# NR&W



## John J (Dec 29, 2007)

These Pic's are from last noverber. My nephews were visting my sister and I was working on the RR
The came over and took some pic's I have made some changes since then and also did some cleaning up of constructions debris and the trash that blew in from my neighbors over turned trash can.

The Text is in this space because no matter what I do I can not get a space between the first pciture and the tool bar.
I hope you enjoy the pic's any way 
































































(I fixed it for you JJ, SteveC)[/i]


----------



## Trains (Jan 2, 2008)

John J,

Looks like you come a long way. Very nice. I sure could use some of those big boulders.


----------



## Gary Armitstead (Jan 2, 2008)

Very nice JJ. Lots of places for "Sneaky Snake" to hide.


----------



## Pete Thornton (Jan 2, 2008)

no matter what I do I can not get a space between the first pciture and the tool bar. 

JJ, 

Put in some blank lines before adding any pics. 

My browser (or MLS) puts every picture I insert at top left (0,0) so I click on the pic, then 'cut' it (shift-Del) and 'paste' it (shift-Ins) into one of the blank lines.


----------



## SteveC (Jan 2, 2008)

Pete

What browser are you using? I'm using MS/IE v7 and have no problem, and if I remember correctly John said he's using MS/IE v8.


----------



## Rods UP 9000 (Jan 7, 2008)

Looking good JJ. 
Kristi and I will have to plan a trip down to your and Stan's neck of the woods one of these days. 

Rodney


----------



## Greg Elmassian (Jan 3, 2008)

Hmm.. I type some text

Then insert the picture












works fine.... try typing the text, then a couple of carriage returns (the enter key)

then insert the picture... but make SURE your cursor is at the blank lines BELOW the text you typed...


Regards, Greg


----------



## John J (Dec 29, 2007)

I treied 20 Carraige returns and got the same results. Must be something in IE8 that I am using.


----------



## Stan Cedarleaf (Jan 2, 2008)

Posted By Rods UP 9000 on 31 Jul 2009 06:34 PM 
Looking good JJ. 
Kristi and I will have to plan a trip down to your and Stan's neck of the woods one of these days. 

Rodney Just let us know when yer a'comin', Rodney...


----------



## SteveC (Jan 2, 2008)

Posted By John J on 31 Jul 2009 09:08 PM 
I tried 20 Carriage returns and got the same results. Must be something in IE8 that I am using. John

If it were me I'd be checking into how to go about removing IE8 and installing IE7 again.
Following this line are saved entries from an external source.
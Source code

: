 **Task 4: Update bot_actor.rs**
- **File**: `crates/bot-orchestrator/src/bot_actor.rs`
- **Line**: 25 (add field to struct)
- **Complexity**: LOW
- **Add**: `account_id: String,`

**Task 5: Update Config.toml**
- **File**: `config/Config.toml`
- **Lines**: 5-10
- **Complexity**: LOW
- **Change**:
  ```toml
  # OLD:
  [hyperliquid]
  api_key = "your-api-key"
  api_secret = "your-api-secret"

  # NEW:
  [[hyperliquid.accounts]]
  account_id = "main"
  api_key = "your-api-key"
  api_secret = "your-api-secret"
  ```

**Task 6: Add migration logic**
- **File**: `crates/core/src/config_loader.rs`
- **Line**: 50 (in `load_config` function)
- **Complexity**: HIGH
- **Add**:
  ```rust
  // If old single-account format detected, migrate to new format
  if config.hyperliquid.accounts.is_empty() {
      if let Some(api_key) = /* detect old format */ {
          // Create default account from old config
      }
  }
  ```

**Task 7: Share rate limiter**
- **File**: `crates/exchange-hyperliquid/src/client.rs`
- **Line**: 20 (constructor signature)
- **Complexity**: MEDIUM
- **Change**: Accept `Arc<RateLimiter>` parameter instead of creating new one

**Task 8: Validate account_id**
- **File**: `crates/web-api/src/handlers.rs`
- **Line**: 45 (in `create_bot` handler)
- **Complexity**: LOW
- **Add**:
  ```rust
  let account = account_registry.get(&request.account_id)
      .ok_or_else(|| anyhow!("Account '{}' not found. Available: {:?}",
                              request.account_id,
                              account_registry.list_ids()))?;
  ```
With all the trouble that you guys are running into with IE8, I'm surely not going to install it on my system as yet.

I haven't asked before, but do you get any 'Errors on page' and/or the MS/Warning icon







displayed in the browser status area (i.e. lower-left corner). The reason that I ask is because the whole WYSIWYG Editor is a JavaScript.


----------



## John J (Dec 29, 2007)

Yup I see that error all the time.


----------



## SteveC (Jan 2, 2008)

John

I don't know if this will help with your problem and mind you I don't have IE8 installed, but try pressing the {F12} key on your keyboard while in the browser window, and make sure that 'Browser Mode' is set to 'Internet Explorer 7'. Then open the WYSIWYG Editor and see if your problems are corrected.


----------



## John J (Dec 29, 2007)

Ok Steve C I did what you said. Now different things are showing up that I did not see before. I will not go and to a test in the bugs forum


----------



## John J (Dec 29, 2007)

Ok Now that Steve C has helped me solve a problem Here is a new picture.

Somehwere in this pacture, taken from accross the free way on a hill, is the NR&W


----------



## SteveC (Jan 2, 2008)

John

In the same place (i.e. {F12}) there's also a 'Document Mode' setting, try setting that also to 'Internet Explorer 7 Standards Mode'. I also posted this in the Bugs & Testing forum


----------